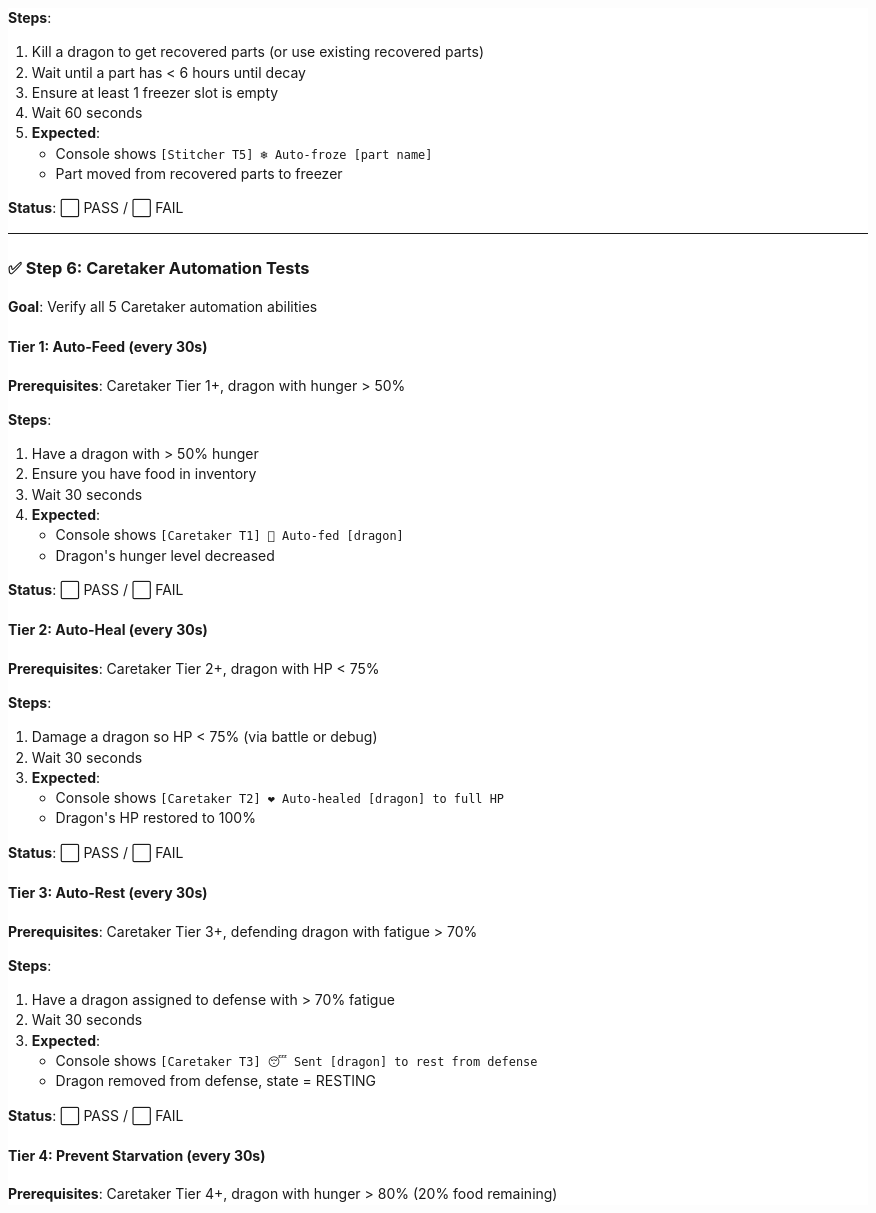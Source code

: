 **Steps**:
1. Kill a dragon to get recovered parts (or use existing recovered parts)
2. Wait until a part has < 6 hours until decay
3. Ensure at least 1 freezer slot is empty
4. Wait 60 seconds
5. **Expected**:
   - Console shows `[Stitcher T5] ❄️ Auto-froze [part name]`
   - Part moved from recovered parts to freezer

**Status**: ⬜ PASS / ⬜ FAIL

---

### ✅ Step 6: Caretaker Automation Tests

**Goal**: Verify all 5 Caretaker automation abilities

#### Tier 1: Auto-Feed (every 30s)
**Prerequisites**: Caretaker Tier 1+, dragon with hunger > 50%

**Steps**:
1. Have a dragon with > 50% hunger
2. Ensure you have food in inventory
3. Wait 30 seconds
4. **Expected**:
   - Console shows `[Caretaker T1] 🍖 Auto-fed [dragon]`
   - Dragon's hunger level decreased

**Status**: ⬜ PASS / ⬜ FAIL

#### Tier 2: Auto-Heal (every 30s)
**Prerequisites**: Caretaker Tier 2+, dragon with HP < 75%

**Steps**:
1. Damage a dragon so HP < 75% (via battle or debug)
2. Wait 30 seconds
3. **Expected**:
   - Console shows `[Caretaker T2] ❤️ Auto-healed [dragon] to full HP`
   - Dragon's HP restored to 100%

**Status**: ⬜ PASS / ⬜ FAIL

#### Tier 3: Auto-Rest (every 30s)
**Prerequisites**: Caretaker Tier 3+, defending dragon with fatigue > 70%

**Steps**:
1. Have a dragon assigned to defense with > 70% fatigue
2. Wait 30 seconds
3. **Expected**:
   - Console shows `[Caretaker T3] 😴 Sent [dragon] to rest from defense`
   - Dragon removed from defense, state = RESTING

**Status**: ⬜ PASS / ⬜ FAIL

#### Tier 4: Prevent Starvation (every 30s)
**Prerequisites**: Caretaker Tier 4+, dragon with hunger > 80% (20% food remaining)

****

● Problem to solve
Output an exact copy of the lines beginning at the one that holds "### ✅ Step 6: Caretaker Automation Tests" and running through the final line of the records.

● Task result
### ✅ Step 6: Caretaker Automation Tests

**Goal**: Verify all 5 Caretaker automation abilities

#### Tier 1: Auto-Feed (every 30s)
**Prerequisites**: Caretaker Tier 1+, dragon with hunger > 50%

**Steps**:
1. Have a dragon with > 50% hunger
2. Ensure you have food in inventory
3. Wait 30 seconds
4. **Expected**:
   - Console shows `[Caretaker T1] 🍖 Auto-fed [dragon]`
   - Dragon's hunger level decreased

**Status**: ⬜ PASS / ⬜ FAIL

#### Tier 2: Auto-Heal (every 30s)
**Prerequisites**: Caretaker Tier 2+, dragon with HP < 75%

**Steps**:
1. Damage a dragon so HP < 75% (via battle or debug)
2. Wait 30 seconds
3. **Expected**:
   - Console shows `[Caretaker T2] ❤️ Auto-healed [dragon] to full HP`
   - Dragon's HP restored to 100%

**Status**: ⬜ PASS / ⬜ FAIL

#### Tier 3: Auto-Rest (every 30s)
**Prerequisites**: Caretaker Tier 3+, defending dragon with fatigue > 70%

**Steps**:
1. Have a dragon assigned to defense with > 70% fatigue
2. Wait 30 seconds
3. **Expected**:
   - Console shows `[Caretaker T3] 😴 Sent [dragon] to rest from defense`
   - Dragon removed from defense, state = RESTING

**Status**: ⬜ PASS / ⬜ FAIL

#### Tier 4: Prevent Starvation (every 30s)
**Prerequisites**: Caretaker Tier 4+, dragon with hunger > 80% (20% food remaining)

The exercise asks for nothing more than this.